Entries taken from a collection
==*==
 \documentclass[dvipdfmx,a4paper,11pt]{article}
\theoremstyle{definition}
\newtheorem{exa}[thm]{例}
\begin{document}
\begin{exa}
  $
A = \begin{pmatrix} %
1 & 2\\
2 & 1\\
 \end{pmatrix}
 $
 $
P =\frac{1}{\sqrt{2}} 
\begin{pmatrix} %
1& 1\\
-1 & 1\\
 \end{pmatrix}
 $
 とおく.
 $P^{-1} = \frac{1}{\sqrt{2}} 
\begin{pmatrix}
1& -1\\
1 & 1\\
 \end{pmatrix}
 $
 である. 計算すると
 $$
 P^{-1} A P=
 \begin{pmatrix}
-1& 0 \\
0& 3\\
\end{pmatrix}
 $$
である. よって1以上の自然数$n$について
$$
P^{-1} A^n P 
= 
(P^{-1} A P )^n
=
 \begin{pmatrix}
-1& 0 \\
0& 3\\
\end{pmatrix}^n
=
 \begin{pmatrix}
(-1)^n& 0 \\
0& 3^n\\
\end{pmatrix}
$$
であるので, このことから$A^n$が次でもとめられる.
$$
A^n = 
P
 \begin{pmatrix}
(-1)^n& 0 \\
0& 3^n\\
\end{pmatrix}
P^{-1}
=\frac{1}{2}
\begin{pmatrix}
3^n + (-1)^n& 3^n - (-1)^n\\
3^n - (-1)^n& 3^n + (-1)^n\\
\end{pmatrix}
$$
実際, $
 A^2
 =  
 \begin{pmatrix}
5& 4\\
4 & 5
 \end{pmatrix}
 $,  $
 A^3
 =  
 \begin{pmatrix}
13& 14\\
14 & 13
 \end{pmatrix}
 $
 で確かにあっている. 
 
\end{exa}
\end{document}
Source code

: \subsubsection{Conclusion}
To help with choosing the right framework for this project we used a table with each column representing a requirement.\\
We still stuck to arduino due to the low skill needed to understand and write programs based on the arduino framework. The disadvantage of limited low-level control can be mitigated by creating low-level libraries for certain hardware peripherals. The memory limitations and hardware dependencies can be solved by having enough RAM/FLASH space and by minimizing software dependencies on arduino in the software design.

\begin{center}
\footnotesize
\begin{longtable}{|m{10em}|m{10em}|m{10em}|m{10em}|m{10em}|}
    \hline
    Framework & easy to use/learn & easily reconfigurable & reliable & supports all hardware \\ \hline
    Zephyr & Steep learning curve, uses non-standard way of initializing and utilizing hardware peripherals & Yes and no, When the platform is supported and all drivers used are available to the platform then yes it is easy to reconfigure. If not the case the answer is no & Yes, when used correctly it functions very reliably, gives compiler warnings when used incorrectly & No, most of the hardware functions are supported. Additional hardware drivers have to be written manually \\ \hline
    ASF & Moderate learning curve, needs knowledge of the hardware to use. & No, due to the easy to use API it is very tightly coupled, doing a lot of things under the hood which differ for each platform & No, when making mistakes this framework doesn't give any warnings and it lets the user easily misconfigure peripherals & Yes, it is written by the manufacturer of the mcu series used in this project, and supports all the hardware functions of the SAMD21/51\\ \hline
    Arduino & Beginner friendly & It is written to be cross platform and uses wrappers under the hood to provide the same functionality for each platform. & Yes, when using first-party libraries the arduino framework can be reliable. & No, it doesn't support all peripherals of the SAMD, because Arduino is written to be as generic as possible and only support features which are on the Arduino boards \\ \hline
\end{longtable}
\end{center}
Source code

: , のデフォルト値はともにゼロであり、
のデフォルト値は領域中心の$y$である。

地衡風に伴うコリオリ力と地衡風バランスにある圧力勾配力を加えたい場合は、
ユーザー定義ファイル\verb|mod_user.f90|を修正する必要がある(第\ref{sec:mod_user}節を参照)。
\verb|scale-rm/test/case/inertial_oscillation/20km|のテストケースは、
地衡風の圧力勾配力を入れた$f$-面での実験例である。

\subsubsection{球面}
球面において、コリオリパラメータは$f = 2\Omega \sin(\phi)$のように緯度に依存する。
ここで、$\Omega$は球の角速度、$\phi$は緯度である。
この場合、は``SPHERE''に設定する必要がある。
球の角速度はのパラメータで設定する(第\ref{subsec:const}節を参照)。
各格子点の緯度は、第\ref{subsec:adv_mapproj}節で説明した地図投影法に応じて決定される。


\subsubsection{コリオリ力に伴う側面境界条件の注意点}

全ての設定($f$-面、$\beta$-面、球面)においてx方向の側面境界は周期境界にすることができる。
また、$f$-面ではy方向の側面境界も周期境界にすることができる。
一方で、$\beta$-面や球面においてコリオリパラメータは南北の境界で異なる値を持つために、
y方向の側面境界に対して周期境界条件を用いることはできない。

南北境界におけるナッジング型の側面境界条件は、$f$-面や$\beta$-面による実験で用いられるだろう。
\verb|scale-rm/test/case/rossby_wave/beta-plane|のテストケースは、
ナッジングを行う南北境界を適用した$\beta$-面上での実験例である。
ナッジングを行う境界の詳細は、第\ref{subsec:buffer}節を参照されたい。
==*==
◆ Activity ◆
For each line above that contains "learning", make a copy.

◆ Problem solution ◆
    Zephyr & Steep learning curve, uses non-standard way of initializing and utilizing hardware peripherals & Yes and no, When the platform is supported and all drivers used are available to the platform then yes it is easy to reconfigure. If not the case the answer is no & Yes, when used correctly it functions very reliably, gives compiler warnings when used incorrectly & No, most of the hardware functions are supported. Additional hardware drivers have to be written manually \\ \hline
    ASF & Moderate learning curve, needs knowledge of the hardware to use. & No, due to the easy to use API it is very tightly coupled, doing a lot of things under the hood which differ for each platform & No, when making mistakes this framework doesn't give any warnings and it lets the user easily misconfigure peripherals & Yes, it is written by the manufacturer of the mcu series used in this project, and supports all the hardware functions of the SAMD21/51\\ \hline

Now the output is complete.